* Action item *
Every entry, exactly as given, must be retyped.

[Records from a data collection]
------------------------

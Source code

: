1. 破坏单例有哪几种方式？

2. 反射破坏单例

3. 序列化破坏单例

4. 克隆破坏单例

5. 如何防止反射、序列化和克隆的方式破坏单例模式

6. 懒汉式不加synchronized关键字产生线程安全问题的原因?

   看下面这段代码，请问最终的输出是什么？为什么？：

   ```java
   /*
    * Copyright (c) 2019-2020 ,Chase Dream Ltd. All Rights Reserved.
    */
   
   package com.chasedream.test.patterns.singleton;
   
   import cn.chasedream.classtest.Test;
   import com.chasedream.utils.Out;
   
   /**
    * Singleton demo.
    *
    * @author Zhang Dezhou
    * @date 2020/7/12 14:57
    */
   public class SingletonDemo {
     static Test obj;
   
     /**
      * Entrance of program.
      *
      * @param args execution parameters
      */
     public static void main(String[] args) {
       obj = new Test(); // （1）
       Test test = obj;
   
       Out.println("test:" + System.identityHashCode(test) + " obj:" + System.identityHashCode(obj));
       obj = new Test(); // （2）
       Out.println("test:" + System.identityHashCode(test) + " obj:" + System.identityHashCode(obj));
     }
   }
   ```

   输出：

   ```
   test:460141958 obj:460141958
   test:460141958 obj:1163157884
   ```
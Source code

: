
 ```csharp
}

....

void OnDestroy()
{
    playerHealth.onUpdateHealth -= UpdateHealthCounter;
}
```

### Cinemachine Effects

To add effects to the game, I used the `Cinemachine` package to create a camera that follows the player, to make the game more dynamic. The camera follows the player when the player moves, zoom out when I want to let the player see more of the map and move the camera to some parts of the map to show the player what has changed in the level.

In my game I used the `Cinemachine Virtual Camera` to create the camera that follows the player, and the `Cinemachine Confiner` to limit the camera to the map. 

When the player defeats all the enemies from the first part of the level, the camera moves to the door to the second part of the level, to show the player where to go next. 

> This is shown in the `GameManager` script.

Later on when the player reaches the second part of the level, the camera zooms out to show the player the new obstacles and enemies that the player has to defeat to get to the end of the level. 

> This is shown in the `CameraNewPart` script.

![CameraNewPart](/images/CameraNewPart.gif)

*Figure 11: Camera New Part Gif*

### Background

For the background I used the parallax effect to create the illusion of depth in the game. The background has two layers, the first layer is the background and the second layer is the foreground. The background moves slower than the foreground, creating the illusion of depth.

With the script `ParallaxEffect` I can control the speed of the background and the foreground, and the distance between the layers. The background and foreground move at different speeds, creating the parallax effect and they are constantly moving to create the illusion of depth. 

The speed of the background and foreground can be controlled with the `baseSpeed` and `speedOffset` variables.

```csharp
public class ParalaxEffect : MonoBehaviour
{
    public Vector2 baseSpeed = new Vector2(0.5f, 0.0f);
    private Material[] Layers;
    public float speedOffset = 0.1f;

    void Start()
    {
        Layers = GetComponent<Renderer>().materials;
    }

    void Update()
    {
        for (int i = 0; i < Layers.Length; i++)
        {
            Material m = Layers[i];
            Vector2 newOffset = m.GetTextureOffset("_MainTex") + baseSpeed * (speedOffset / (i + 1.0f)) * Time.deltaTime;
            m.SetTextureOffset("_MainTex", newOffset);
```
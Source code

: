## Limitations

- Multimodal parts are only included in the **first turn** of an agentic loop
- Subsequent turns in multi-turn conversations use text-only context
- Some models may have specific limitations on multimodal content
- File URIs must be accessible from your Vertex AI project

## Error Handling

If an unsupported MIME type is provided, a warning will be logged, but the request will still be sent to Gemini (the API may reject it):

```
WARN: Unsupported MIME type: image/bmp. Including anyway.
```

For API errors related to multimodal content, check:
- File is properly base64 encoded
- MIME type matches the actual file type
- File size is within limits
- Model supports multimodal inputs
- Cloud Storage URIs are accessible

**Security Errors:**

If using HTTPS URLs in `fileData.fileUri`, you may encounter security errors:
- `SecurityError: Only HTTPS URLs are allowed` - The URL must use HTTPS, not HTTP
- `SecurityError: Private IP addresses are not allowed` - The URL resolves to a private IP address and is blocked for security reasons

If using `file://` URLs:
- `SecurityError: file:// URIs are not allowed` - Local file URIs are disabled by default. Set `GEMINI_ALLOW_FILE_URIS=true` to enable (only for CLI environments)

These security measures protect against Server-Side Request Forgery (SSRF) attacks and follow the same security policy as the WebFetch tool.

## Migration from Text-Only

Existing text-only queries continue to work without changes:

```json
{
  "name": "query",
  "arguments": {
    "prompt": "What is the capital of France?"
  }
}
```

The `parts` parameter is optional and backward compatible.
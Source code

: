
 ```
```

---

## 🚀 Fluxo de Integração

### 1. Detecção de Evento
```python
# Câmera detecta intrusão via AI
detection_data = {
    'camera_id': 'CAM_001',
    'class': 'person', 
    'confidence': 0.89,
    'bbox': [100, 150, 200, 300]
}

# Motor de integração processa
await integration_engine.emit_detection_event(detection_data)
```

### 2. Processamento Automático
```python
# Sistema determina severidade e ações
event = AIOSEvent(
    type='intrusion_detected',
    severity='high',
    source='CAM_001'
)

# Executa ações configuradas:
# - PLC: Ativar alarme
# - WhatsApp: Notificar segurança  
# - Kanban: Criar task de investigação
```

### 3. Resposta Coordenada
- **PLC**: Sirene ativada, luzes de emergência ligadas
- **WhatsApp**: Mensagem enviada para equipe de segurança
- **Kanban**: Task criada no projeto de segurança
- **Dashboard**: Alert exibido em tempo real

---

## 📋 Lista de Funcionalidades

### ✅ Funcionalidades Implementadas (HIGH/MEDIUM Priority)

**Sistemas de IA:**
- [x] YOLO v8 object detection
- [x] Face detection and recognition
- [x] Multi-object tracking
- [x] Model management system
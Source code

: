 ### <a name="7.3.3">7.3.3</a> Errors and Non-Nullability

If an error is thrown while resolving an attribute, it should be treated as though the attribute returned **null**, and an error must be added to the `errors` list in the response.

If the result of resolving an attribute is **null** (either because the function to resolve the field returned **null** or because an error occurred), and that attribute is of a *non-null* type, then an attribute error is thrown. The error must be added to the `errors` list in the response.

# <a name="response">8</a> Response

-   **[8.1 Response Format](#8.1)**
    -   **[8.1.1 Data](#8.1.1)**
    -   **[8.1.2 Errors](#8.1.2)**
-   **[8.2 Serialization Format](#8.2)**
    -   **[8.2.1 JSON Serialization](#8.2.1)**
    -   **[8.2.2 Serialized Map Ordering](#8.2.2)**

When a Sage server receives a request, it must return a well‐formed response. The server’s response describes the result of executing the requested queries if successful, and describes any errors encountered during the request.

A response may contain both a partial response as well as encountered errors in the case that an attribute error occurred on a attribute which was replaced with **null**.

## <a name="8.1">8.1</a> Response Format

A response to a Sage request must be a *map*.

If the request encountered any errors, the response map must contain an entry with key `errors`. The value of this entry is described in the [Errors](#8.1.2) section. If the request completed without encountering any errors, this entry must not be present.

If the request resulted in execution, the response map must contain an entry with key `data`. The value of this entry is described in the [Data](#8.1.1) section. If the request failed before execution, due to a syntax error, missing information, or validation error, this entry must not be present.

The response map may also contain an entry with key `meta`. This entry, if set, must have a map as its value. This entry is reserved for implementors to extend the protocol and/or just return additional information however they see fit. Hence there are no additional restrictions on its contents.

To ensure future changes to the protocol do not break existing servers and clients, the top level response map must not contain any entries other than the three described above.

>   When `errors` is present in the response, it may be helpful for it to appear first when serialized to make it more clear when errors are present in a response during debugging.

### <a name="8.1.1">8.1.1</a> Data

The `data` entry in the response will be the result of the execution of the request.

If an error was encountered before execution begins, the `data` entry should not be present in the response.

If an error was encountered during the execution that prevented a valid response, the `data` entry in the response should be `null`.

------------------------

* Task solution *
Source code

:1. 破坏单例有哪几种方式？

2. 反射破坏单例

3. 序列化破坏单例

4. 克隆破坏单例

5. 如何防止反射、序列化和克隆的方式破坏单例模式

6. 懒汉式不加synchronized关键字产生线程安全问题的原因?

   看下面这段代码，请问最终的输出是什么？为什么？：

   ```java
   /*
    * Copyright (c) 2019-2020 ,Chase Dream Ltd. All Rights Reserved.
    */
   
   package com.chasedream.test.patterns.singleton;
   
   import cn.chasedream.classtest.Test;
   import com.chasedream.utils.Out;
   
   /**
    * Singleton demo.
    *
    * @author Zhang Dezhou
    * @date 2020/7/12 14:57
    */
   public class SingletonDemo {
     static Test obj;
   
     /**
      * Entrance of program.
      *
      * @param args execution parameters
      */
     public static void main(String[] args) {
       obj = new Test(); // （1）
       Test test = obj;
   
       Out.println("test:" + System.identityHashCode(test) + " obj:" + System.identityHashCode(obj));
       obj = new Test(); // （2）
       Out.println("test:" + System.identityHashCode(test) + " obj:" + System.identityHashCode(obj));
     }
   }
   ```

   输出：

   ```
   test:460141958 obj:460141958
   test:460141958 obj:1163157884
   ```
Source code

:
 ```csharp
}

....

void OnDestroy()
{
    playerHealth.onUpdateHealth -= UpdateHealthCounter;
}
```

### Cinemachine Effects

To add effects to the game, I used the `Cinemachine` package to create a camera that follows the player, to make the game more dynamic. The camera follows the player when the player moves, zoom out when I want to let the player see more of the map and move the camera to some parts of the map to show the player what has changed in the level.

In my game I used the `Cinemachine Virtual Camera` to create the camera that follows the player, and the `Cinemachine Confiner` to limit the camera to the map. 

When the player defeats all the enemies from the first part of the level, the camera moves to the door to the second part of the level, to show the player where to go next. 

> This is shown in the `GameManager` script.

Later on when the player reaches the second part of the level, the camera zooms out to show the player the new obstacles and enemies that the player has to defeat to get to the end of the level. 

> This is shown in the `CameraNewPart` script.

![CameraNewPart](/images/CameraNewPart.gif)

*Figure 11: Camera New Part Gif*

### Background

For the background I used the parallax effect to create the illusion of depth in the game. The background has two layers, the first layer is the background and the second layer is the foreground. The background moves slower than the foreground, creating the illusion of depth.

With the script `ParallaxEffect` I can control the speed of the background and the foreground, and the distance between the layers. The background and foreground move at different speeds, creating the parallax effect and they are constantly moving to create the illusion of depth. 

The speed of the background and foreground can be controlled with the `baseSpeed` and `speedOffset` variables.

```csharp
public class ParalaxEffect : MonoBehaviour
{
    public Vector2 baseSpeed = new Vector2(0.5f, 0.0f);
    private Material[] Layers;
    public float speedOffset = 0.1f;

    void Start()
    {
        Layers = GetComponent<Renderer>().materials;
    }

    void Update()
    {
        for (int i = 0; i < Layers.Length; i++)
        {
            Material m = Layers[i];
            Vector2 newOffset = m.GetTextureOffset("_MainTex") + baseSpeed * (speedOffset / (i + 1.0f)) * Time.deltaTime;
            m.SetTextureOffset("_MainTex", newOffset);
```
Source code

:## Limitations

- Multimodal parts are only included in the **first turn** of an agentic loop
- Subsequent turns in multi-turn conversations use text-only context
- Some models may have specific limitations on multimodal content
- File URIs must be accessible from your Vertex AI project

## Error Handling

If an unsupported MIME type is provided, a warning will be logged, but the request will still be sent to Gemini (the API may reject it):

```
WARN: Unsupported MIME type: image/bmp. Including anyway.
```

For API errors related to multimodal content, check:
- File is properly base64 encoded
- MIME type matches the actual file type
- File size is within limits
- Model supports multimodal inputs
- Cloud Storage URIs are accessible

**Security Errors:**

If using HTTPS URLs in `fileData.fileUri`, you may encounter security errors:
- `SecurityError: Only HTTPS URLs are allowed` - The URL must use HTTPS, not HTTP
- `SecurityError: Private IP addresses are not allowed` - The URL resolves to a private IP address and is blocked for security reasons

If using `file://` URLs:
- `SecurityError: file:// URIs are not allowed` - Local file URIs are disabled by default. Set `GEMINI_ALLOW_FILE_URIS=true` to enable (only for CLI environments)

These security measures protect against Server-Side Request Forgery (SSRF) attacks and follow the same security policy as the WebFetch tool.

## Migration from Text-Only

Existing text-only queries continue to work without changes:

```json
{
  "name": "query",
  "arguments": {
    "prompt": "What is the capital of France?"
  }
}
```

The `parts` parameter is optional and backward compatible.
Source code

:
 ```
```

---

## 🚀 Fluxo de Integração

### 1. Detecção de Evento
```python
# Câmera detecta intrusão via AI
detection_data = {
    'camera_id': 'CAM_001',
    'class': 'person', 
    'confidence': 0.89,
    'bbox': [100, 150, 200, 300]
}

# Motor de integração processa
await integration_engine.emit_detection_event(detection_data)
```

### 2. Processamento Automático
```python
# Sistema determina severidade e ações
event = AIOSEvent(
    type='intrusion_detected',
    severity='high',
    source='CAM_001'
)

# Executa ações configuradas:
# - PLC: Ativar alarme
# - WhatsApp: Notificar segurança  
# - Kanban: Criar task de investigação
```

### 3. Resposta Coordenada
- **PLC**: Sirene ativada, luzes de emergência ligadas
- **WhatsApp**: Mensagem enviada para equipe de segurança
- **Kanban**: Task criada no projeto de segurança
- **Dashboard**: Alert exibido em tempo real

---

## 📋 Lista de Funcionalidades

### ✅ Funcionalidades Implementadas (HIGH/MEDIUM Priority)

**Sistemas de IA:**
- [x] YOLO v8 object detection
- [x] Face detection and recognition
- [x] Multi-object tracking
- [x] Model management system
Source code

: ### <a name="7.3.3">7.3.3</a> Errors and Non-Nullability

If an error is thrown while resolving an attribute, it should be treated as though the attribute returned **null**, and an error must be added to the `errors` list in the response.

If the result of resolving an attribute is **null** (either because the function to resolve the field returned **null** or because an error occurred), and that attribute is of a *non-null* type, then an attribute error is thrown. The error must be added to the `errors` list in the response.

# <a name="response">8</a> Response

-   **[8.1 Response Format](#8.1)**
    -   **[8.1.1 Data](#8.1.1)**
    -   **[8.1.2 Errors](#8.1.2)**
-   **[8.2 Serialization Format](#8.2)**
    -   **[8.2.1 JSON Serialization](#8.2.1)**
    -   **[8.2.2 Serialized Map Ordering](#8.2.2)**

When a Sage server receives a request, it must return a well‐formed response. The server’s response describes the result of executing the requested queries if successful, and describes any errors encountered during the request.

A response may contain both a partial response as well as encountered errors in the case that an attribute error occurred on a attribute which was replaced with **null**.

## <a name="8.1">8.1</a> Response Format

A response to a Sage request must be a *map*.

If the request encountered any errors, the response map must contain an entry with key `errors`. The value of this entry is described in the [Errors](#8.1.2) section. If the request completed without encountering any errors, this entry must not be present.

If the request resulted in execution, the response map must contain an entry with key `data`. The value of this entry is described in the [Data](#8.1.1) section. If the request failed before execution, due to a syntax error, missing information, or validation error, this entry must not be present.

The response map may also contain an entry with key `meta`. This entry, if set, must have a map as its value. This entry is reserved for implementors to extend the protocol and/or just return additional information however they see fit. Hence there are no additional restrictions on its contents.

To ensure future changes to the protocol do not break existing servers and clients, the top level response map must not contain any entries other than the three described above.

>   When `errors` is present in the response, it may be helpful for it to appear first when serialized to make it more clear when errors are present in a response during debugging.

### <a name="8.1.1">8.1.1</a> Data

The `data` entry in the response will be the result of the execution of the request.

If an error was encountered before execution begins, the `data` entry should not be present in the response.

If an error was encountered during the execution that prevented a valid response, the `data` entry in the response should be `null`.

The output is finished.